Zusammengenommen erzielte die UBS im internationalen sowie im US-Vermögensverwaltungsgeschäft einen Vorsteuergewinn von 879 Millionen Franken, 16 Prozent mehr als im Vorjahreszeitraum. Die Bank hatte dieses Geschäft im Zuge des Konzernumbaus zum wichtigsten Standbein erklärt.

Minus von bis zu 4,3 Prozent

Die UBS-Aktie startete den Handel heute trotz der ansprechenden Zahlen mit einem Abschlag. Die Titel eröffneten bei einem Kurs von 17,02 Franken und damit um 2,2 Prozent tiefer. In der Folge verstärkte sich der Abgabedruck noch und die Scheine fielen in den ersten Handelsminuten um zeitweise 4,3 Prozent. Danach erholte sich der Kurs ein wenig. Auch der Gesamtmarkt gemessen am Leitindex SMI tendierte tiefer.

Kursverlauf bis kurz nach 9:30 Uhr. (Screenshot Swissquote)
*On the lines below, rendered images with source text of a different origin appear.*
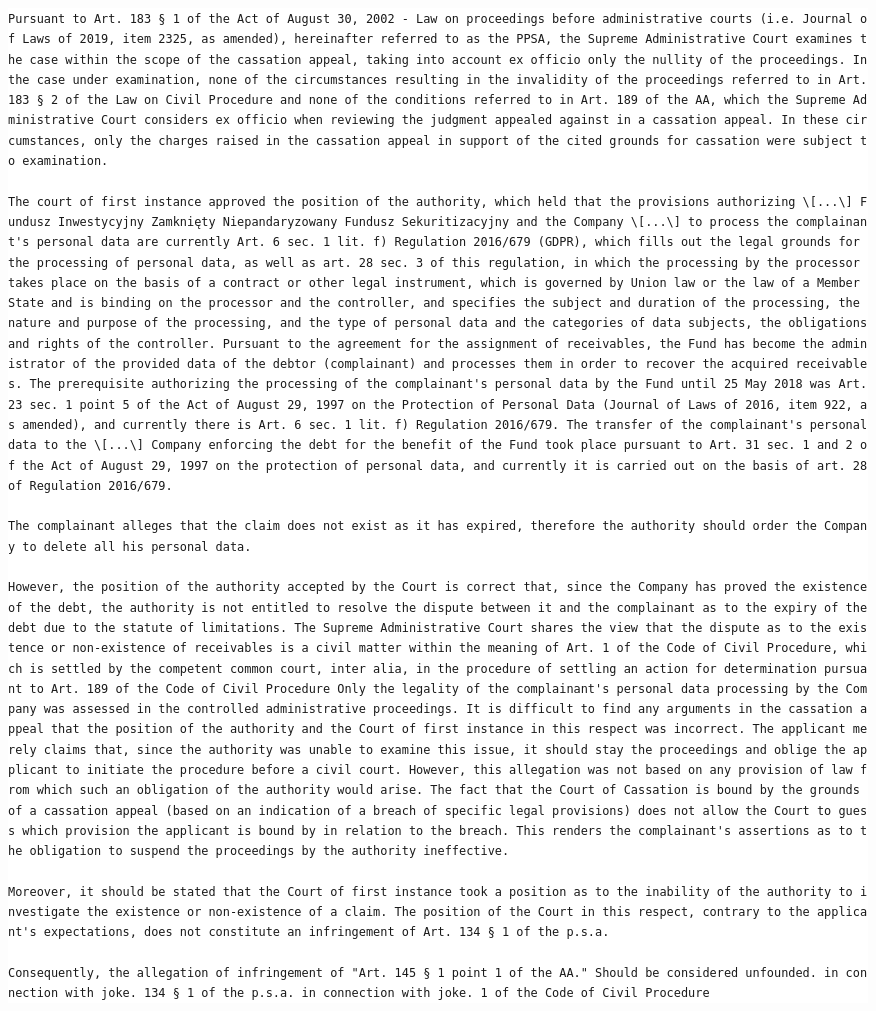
 ```
Pursuant to Art. 183 § 1 of the Act of August 30, 2002 - Law on proceedings before administrative courts (i.e. Journal of Laws of 2019, item 2325, as amended), hereinafter referred to as the PPSA, the Supreme Administrative Court examines the case within the scope of the cassation appeal, taking into account ex officio only the nullity of the proceedings. In the case under examination, none of the circumstances resulting in the invalidity of the proceedings referred to in Art. 183 § 2 of the Law on Civil Procedure and none of the conditions referred to in Art. 189 of the AA, which the Supreme Administrative Court considers ex officio when reviewing the judgment appealed against in a cassation appeal. In these circumstances, only the charges raised in the cassation appeal in support of the cited grounds for cassation were subject to examination.

The court of first instance approved the position of the authority, which held that the provisions authorizing \[...\] Fundusz Inwestycyjny Zamknięty Niepandaryzowany Fundusz Sekuritizacyjny and the Company \[...\] to process the complainant's personal data are currently Art. 6 sec. 1 lit. f) Regulation 2016/679 (GDPR), which fills out the legal grounds for the processing of personal data, as well as art. 28 sec. 3 of this regulation, in which the processing by the processor takes place on the basis of a contract or other legal instrument, which is governed by Union law or the law of a Member State and is binding on the processor and the controller, and specifies the subject and duration of the processing, the nature and purpose of the processing, and the type of personal data and the categories of data subjects, the obligations and rights of the controller. Pursuant to the agreement for the assignment of receivables, the Fund has become the administrator of the provided data of the debtor (complainant) and processes them in order to recover the acquired receivables. The prerequisite authorizing the processing of the complainant's personal data by the Fund until 25 May 2018 was Art. 23 sec. 1 point 5 of the Act of August 29, 1997 on the Protection of Personal Data (Journal of Laws of 2016, item 922, as amended), and currently there is Art. 6 sec. 1 lit. f) Regulation 2016/679. The transfer of the complainant's personal data to the \[...\] Company enforcing the debt for the benefit of the Fund took place pursuant to Art. 31 sec. 1 and 2 of the Act of August 29, 1997 on the protection of personal data, and currently it is carried out on the basis of art. 28 of Regulation 2016/679.

The complainant alleges that the claim does not exist as it has expired, therefore the authority should order the Company to delete all his personal data.

However, the position of the authority accepted by the Court is correct that, since the Company has proved the existence of the debt, the authority is not entitled to resolve the dispute between it and the complainant as to the expiry of the debt due to the statute of limitations. The Supreme Administrative Court shares the view that the dispute as to the existence or non-existence of receivables is a civil matter within the meaning of Art. 1 of the Code of Civil Procedure, which is settled by the competent common court, inter alia, in the procedure of settling an action for determination pursuant to Art. 189 of the Code of Civil Procedure Only the legality of the complainant's personal data processing by the Company was assessed in the controlled administrative proceedings. It is difficult to find any arguments in the cassation appeal that the position of the authority and the Court of first instance in this respect was incorrect. The applicant merely claims that, since the authority was unable to examine this issue, it should stay the proceedings and oblige the applicant to initiate the procedure before a civil court. However, this allegation was not based on any provision of law from which such an obligation of the authority would arise. The fact that the Court of Cassation is bound by the grounds of a cassation appeal (based on an indication of a breach of specific legal provisions) does not allow the Court to guess which provision the applicant is bound by in relation to the breach. This renders the complainant's assertions as to the obligation to suspend the proceedings by the authority ineffective.

Moreover, it should be stated that the Court of first instance took a position as to the inability of the authority to investigate the existence or non-existence of a claim. The position of the Court in this respect, contrary to the applicant's expectations, does not constitute an infringement of Art. 134 § 1 of the p.s.a.

Consequently, the allegation of infringement of "Art. 145 § 1 point 1 of the AA." Should be considered unfounded. in connection with joke. 134 § 1 of the p.s.a. in connection with joke. 1 of the Code of Civil Procedure

```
Händlern zufolge näherten sich die Titel der UBS in den Wochen vor der Veröffentlichung der Quartalszahlen kontinuierlich dem bisherigen Jahreshöchstkurs bei 17,49 Franken. Der Abschlag wird denn auch vorwiegend mit Gewinnmitnahmen erklärt.

Mehr Vorsteuergewinn

Satt waren auch die Gewinne der Investmentbank. Der Vorsteuergewinn von April bis Juni betrug hier 451 Millionen Franken. Im Vorjahr waren es lediglich 284 Millionen gewesen.

Das Schweizer Geschäft mit Privat-, Firmen- und institutionellen Kunden warf 356 Millionen Franken ab, nach 534 Millionen 2016. Über alle Bereiche gesehen, erzielte die UBS einen Vorsteuergewinn von 1,50 Milliarden Franken und damit nur unwesentlich mehr als im Vorjahr.

Tieferer Geschäftsertrag

Der Geschäftsertrag sank leicht auf 7,3 Milliarden Franken von 7,4 Milliarden Franken. Dies bei einem leicht gesunkenen Geschäftsaufwand von 5,8 Milliarden Franken nach 5,9 Milliarden im Vorjahr.

Wie die Bank weiter mitteilte, betrugen die per 30. Juni annualisierten Nettokosteneinsparungen 1,8 Milliarden Franken. Damit sieht sich die Bank auf Kurs, das angestrebte Sparziel von 2,1 Milliarden Franken bis Ende Jahr erreicht zu haben.

Ermotti ist zufrieden

«In Anbetracht der Marktbedingungen haben wir im zweiten Quartal ein sehr gutes Ergebnis erzielt», kommentiert CEO Sergio Ermotti die Leistung.

Für das Gesamtjahr gab sich die UBS verhalten optimistisch: Die lange Zeit zurückhaltenden Kunden seien mittlerweile aktiver. Eine weiterhin tiefe Volatilität und saisonale Effekte könnten die Kundenaktivität jedoch weiterhin beeinträchtigen.

(foa/sda)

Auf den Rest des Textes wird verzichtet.